*** SUPPLIED DATA Section Begins ***

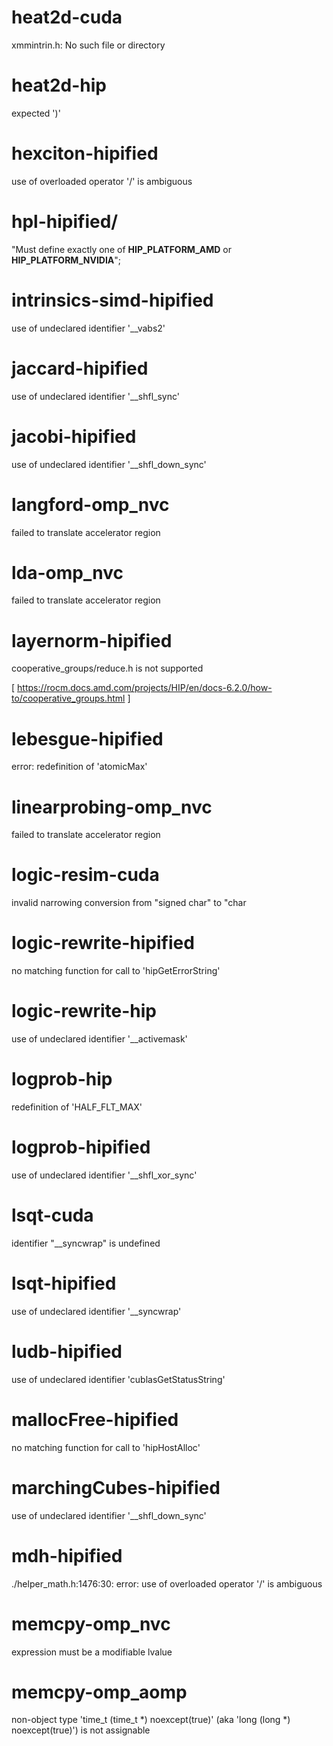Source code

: # heat2d-cuda
xmmintrin.h: No such file or directory

# heat2d-hip
 expected ')'
 
# hexciton-hipified

use of overloaded operator '/' is ambiguous

# hpl-hipified/

"Must define exactly one of __HIP_PLATFORM_AMD__ or __HIP_PLATFORM_NVIDIA__";

# intrinsics-simd-hipified
use of undeclared identifier '__vabs2'

# jaccard-hipified
use of undeclared identifier '__shfl_sync'

# jacobi-hipified
use of undeclared identifier '__shfl_down_sync'

# langford-omp_nvc
failed to translate accelerator region

# lda-omp_nvc
failed to translate accelerator region

# layernorm-hipified

cooperative_groups/reduce.h is not supported 

[ https://rocm.docs.amd.com/projects/HIP/en/docs-6.2.0/how-to/cooperative_groups.html ]

# lebesgue-hipified
error: redefinition of 'atomicMax'

# linearprobing-omp_nvc
failed to translate accelerator region

# logic-resim-cuda
 invalid narrowing conversion from "signed char" to "char
 
# logic-rewrite-hipified
no matching function for call to 'hipGetErrorString'

# logic-rewrite-hip
use of undeclared identifier '__activemask'

# logprob-hip
redefinition of 'HALF_FLT_MAX'

# logprob-hipified
use of undeclared identifier '__shfl_xor_sync'

# lsqt-cuda
identifier "__syncwrap" is undefined

# lsqt-hipified
use of undeclared identifier '__syncwrap'

# ludb-hipified
use of undeclared identifier 'cublasGetStatusString'

# mallocFree-hipified

 no matching function for call to 'hipHostAlloc'

# marchingCubes-hipified

 use of undeclared identifier '__shfl_down_sync'
 
# mdh-hipified

./helper_math.h:1476:30: error: use of overloaded operator '/' is ambiguous

# memcpy-omp_nvc
expression must be a modifiable lvalue

# memcpy-omp_aomp
 non-object type 'time_t (time_t *) noexcept(true)' (aka 'long (long *) noexcept(true)') is not assignable
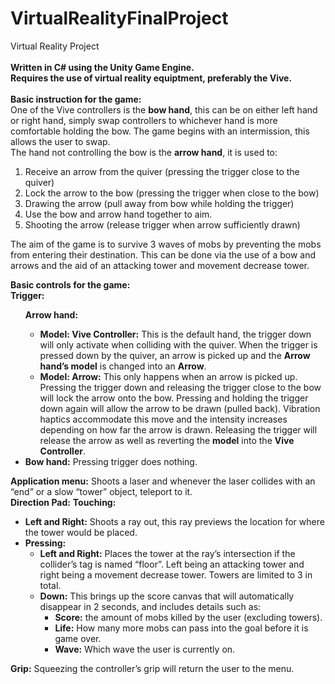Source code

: # VirtualRealityFinalProject
Virtual Reality Project<br><br>
<b>Written in C# using the Unity Game Engine. <br>
Requires the use of virtual reality equiptment, preferably the Vive. <br><br>
Basic instruction for the game:</b><br>
One of the Vive controllers is the <b>bow hand</b>, this can be on either left hand or right hand, simply swap controllers to whichever hand is more comfortable holding the bow. The game begins with an intermission, this allows the user to swap.<br>
The hand not controlling the bow is the <b>arrow hand</b>, it is used to:
<ol>
<li>Receive an arrow from the quiver (pressing the trigger close to the quiver)
<li>Lock the arrow to the bow (pressing the trigger when close to the bow)
<li>Drawing the arrow (pull away from bow while holding the trigger)
<li>Use the bow and arrow hand together to aim.
<li>Shooting the arrow (release trigger when arrow sufficiently drawn)
</ol>
The aim of the game is to survive 3 waves of mobs by preventing the mobs from entering their destination. This can be done via the use of a bow and arrows and the aid of an attacking tower and movement decrease tower.<br>

<b>Basic controls for the game:</b><br>
<b>Trigger:</b> <ul>
<b>Arrow hand:</b> <ul>
<li><b>Model: Vive Controller:</b> This is the default hand, the trigger down will only activate when colliding with the quiver. When the trigger is pressed down by the quiver, an arrow is picked up and the <b>Arrow hand’s model</b> is changed into an <b>Arrow</b>.
<li><b>Model: Arrow:</b> This only happens when an arrow is picked up. Pressing the trigger down and releasing the trigger close to the bow will lock the arrow onto the bow. Pressing and holding the trigger down again will allow the arrow to be drawn (pulled back). Vibration haptics accommodate this move and the intensity increases depending on how far the arrow is drawn. Releasing the trigger will release the arrow as well as reverting the <b>model</b> into the <b>Vive Controller</b>.
</ul>
<li><b>Bow hand:</b> Pressing trigger does nothing.
</ul>
<b>Application menu:</b> Shoots a laser and whenever the laser collides with an “end” or a slow “tower” object, teleport to it.<br>
<b>Direction Pad:</b>
<b>Touching:</b> <ul>
<li><b>Left and Right:</b> Shoots a ray out, this ray previews the location for where the tower would be placed.
<li><b>Pressing:</b> <ul>
<li><b>Left and Right:</b> Places the tower at the ray’s intersection if the collider’s tag is named “floor”. Left being an attacking tower and right being a movement decrease tower. Towers are limited to 3 in total.
<li><b>Down:</b> This brings up the score canvas that will automatically disappear in 2 seconds, and includes details such as:<ul>
<li><b>Score:</b> the amount of mobs killed by the user (excluding towers).<br>
<li><b>Life:</b> How many more mobs can pass into the goal before it is game over.<br>
<li><b>Wave:</b> Which wave the user is currently on.<br>
</ul></ul></ul>
<b>Grip:</b> Squeezing the controller’s grip will return the user to the menu.<br>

*** SUPPLIED DATA Section Ends ***

## ASSIGNMENT:
Which of the lines above include the word "model"? List those lines.

## ANSWER BELOW:
<li><b>Model: Vive Controller:</b> This is the default hand, the trigger down will only activate when colliding with the quiver. When the trigger is pressed down by the quiver, an arrow is picked up and the <b>Arrow hand’s model</b> is changed into an <b>Arrow</b>.
<li><b>Model: Arrow:</b> This only happens when an arrow is picked up. Pressing the trigger down and releasing the trigger close to the bow will lock the arrow onto the bow. Pressing and holding the trigger down again will allow the arrow to be drawn (pulled back). Vibration haptics accommodate this move and the intensity increases depending on how far the arrow is drawn. Releasing the trigger will release the arrow as well as reverting the <b>model</b> into the <b>Vive Controller</b>.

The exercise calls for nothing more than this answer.